I’d hang up, allowing the neutrinos of praise to pass through me without effect. I was, according to me, rightfully immune to gratitude.
And then slowly, while busy doing actual things, fantasy started becoming reality. I did start getting those phone calls. But it was occurring gradually, like someone quietly upping a turkey’s grain over the summer. (Most turkeys don’t wear button jeans or have access to scales in turkey decimals, so they’re easy to fool… plus they’re turkeys so… OK, you get it.)
Reality, as it often turns out, was unlike my hero fantasy. In actuality, I was much less handsome and calm on the phone when rescue remedies were anxiously requested. On average, my response when looking at a caller ID after-hours was usually just a single word: “Seriously?”
It was typically followed by non-heroic body language and puffy cheeks contemptuously exhaling through pursed lips. I also became married somewhere along the way, and unlike my stoic ficus (which I had killed for being aloof and unafraid of me), my wife suffered no issues with engagement.
“Stop being a beefwhistle.”
She often utters things like this. She’ll sit and watch me spin off through the seven stages of grief about some first-world problem, observing me with a patient, bemused expression until I get to acceptance, then say something like “I know it’s difficult living in a country where you have no choice what profession you’re assigned to, but maybe someday… someday you can pick what you do for a living and then you’ll truly be at peace.”
This is usually coupled with her finishing off whatever crunchy thing she was munching on and spinning on her heel to leave the room. She calls it Marital Mic Drop.
Unlike the previous, full-time cranky me, these days I manage to take her point. I did request this.
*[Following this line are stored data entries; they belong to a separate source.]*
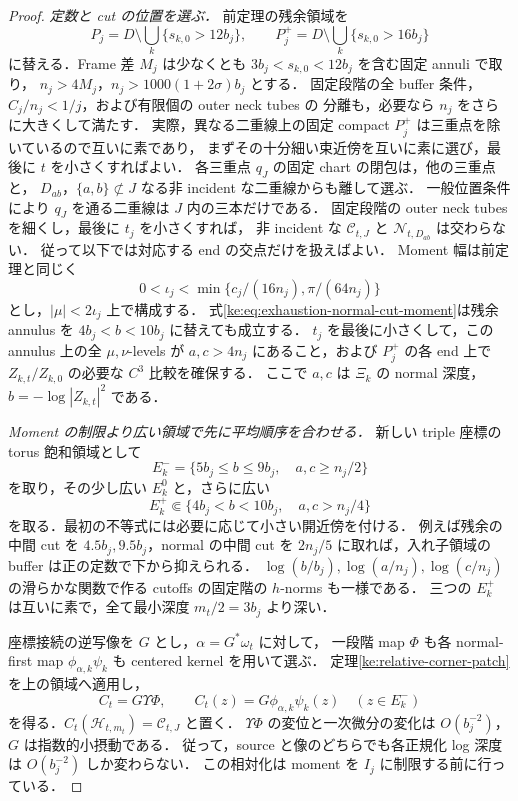 \begin{proof}
\emph{定数と cut の位置を選ぶ．}
前定理の残余領域を
\[
 P_j=D\setminus\bigcup_k\{s_{k,0}>12b_j\},\qquad
 P_j^+=D\setminus\bigcup_k\{s_{k,0}>16b_j\}
\]
に替える．Frame 差 $M_j$ は少なくとも $3b_j<s_{k,0}<12b_j$ を含む固定 annuli で取り，
$n_j>4M_j$，$n_j>1000(1+2\sigma)b_j$ とする．
固定段階の全 buffer 条件，$C_j/n_j<1/j$，および有限個の outer neck tubes の
分離も，必要なら $n_j$ をさらに大きくして満たす．
実際，異なる二重線上の固定 compact $P_j^+$ は三重点を除いているので互いに素であり，
まずその十分細い束近傍を互いに素に選び，最後に $t$ を小さくすればよい．
各三重点 $q_J$ の固定 chart の閉包は，他の三重点と，
$D_{ab}$，$\{a,b\}\not\subset J$ なる非 incident な二重線からも離して選ぶ．
一般位置条件により $q_J$ を通る二重線は $J$ 内の三本だけである．
固定段階の outer neck tubes を細くし，最後に $t_j$ を小さくすれば，
非 incident な $\mathcal C_{t,J}$ と $\mathcal N_{t,D_{ab}}$ は交わらない．
従って以下では対応する end の交点だけを扱えばよい．
Moment 幅は前定理と同じく
\[
 0<\iota_j<\min\{c_j/(16n_j),\pi/(64n_j)\}
\]
とし，$|\mu|<2\iota_j$ 上で構成する．
式\eqref{ke:eq:exhaustion-normal-cut-moment}は残余 annulus を
$4b_j<b<10b_j$ に替えても成立する．
$t_j$ を最後に小さくして，この annulus 上の全 $\mu,\nu$-levels が
$a,c>4n_j$ にあること，および $P_j^+$ の各 end 上で
$Z_{k,t}/Z_{k,0}$ の必要な $C^3$ 比較を確保する．
ここで $a,c$ は $\Xi_k$ の normal 深度，$b=-\log|Z_{k,t}|^2$ である．

\emph{Moment の制限より広い領域で先に平均順序を合わせる．}
新しい triple 座標の torus 飽和領域として
\[
 E_k^-=\{5b_j\le b\le9b_j,\quad a,c\ge n_j/2\}
\]
を取り，その少し広い $E_k^0$ と，さらに広い
\[
 E_k^+\Subset\{4b_j<b<10b_j,\quad a,c>n_j/4\}
\]
を取る．最初の不等式には必要に応じて小さい開近傍を付ける．
例えば残余の中間 cut を $4.5b_j,9.5b_j$，normal の中間 cut を $2n_j/5$
に取れば，入れ子領域の buffer は正の定数で下から抑えられる．
$\log(b/b_j),\log(a/n_j),\log(c/n_j)$ の滑らかな関数で作る
cutoffs の固定階の $h$-norms も一様である．
三つの $E_k^+$ は互いに素で，全て最小深度 $m_t/2=3b_j$ より深い．

座標接続の逆写像を $G$ とし，$\alpha=G^*\omega_t$ に対して，
一段階 map $\Phi$ も各 normal-first map $\phi_{\alpha,k}\psi_k$ も
centered kernel を用いて選ぶ．
定理\ref{ke:relative-corner-patch}を上の領域へ適用し，
\[
 C_t=G\Upsilon\Phi,\qquad
 C_t(z)=G\phi_{\alpha,k}\psi_k(z)\quad(z\in E_k^-)
\]
を得る．$C_t(\mathcal H_{t,m_t})=\mathcal C_{t,J}$ と置く．
$\Upsilon\Phi$ の変位と一次微分の変化は $O(b_j^{-2})$，
$G$ は指数的小摂動である．
従って，source と像のどちらでも各正規化 log 深度は $O(b_j^{-2})$ しか変わらない．
この相対化は moment を $I_j$ に制限する前に行っている．


\end{proof}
I did seek this. I did even fantasize about this… I just didn’t see it coming as I marched my way up to the view from the riggers perch. (I haven’t quite made it yet by any stretch of the imagination, residing somewhere between the limit of a lull’s reach and the first half of a downward Australian repel.)
The difference now, between my ‘tween rescue fantasy and my middle life grumpy push-back, is exactly the thing I preach constantly to our worldly and wise teenagers: self-awareness. I’m aware that I control the direction and rate of climb or decent and that magically, if I was working towards something with enough passion, chances are some version of it is going to occur, even if I happen to be looking the other way when it does.
Instead of startled, I should be pleased… instead of angry, I should be honored. I have, somewhere, somehow, opened myself to Roald Dahl’s advice at the end of Willy Wonka:
Mr. Wonka: “Don’t forget what happened to the man who suddenly got everything he wanted.”
Charlie Bucket: “What happened?”
Mr. Wonka: “He lived happily ever after.”
Possibly… but one thing is sure. I may not be able to see it lying on the floor, but the view from the roof these days definitely shows a glinting golden ticket lying next to my head.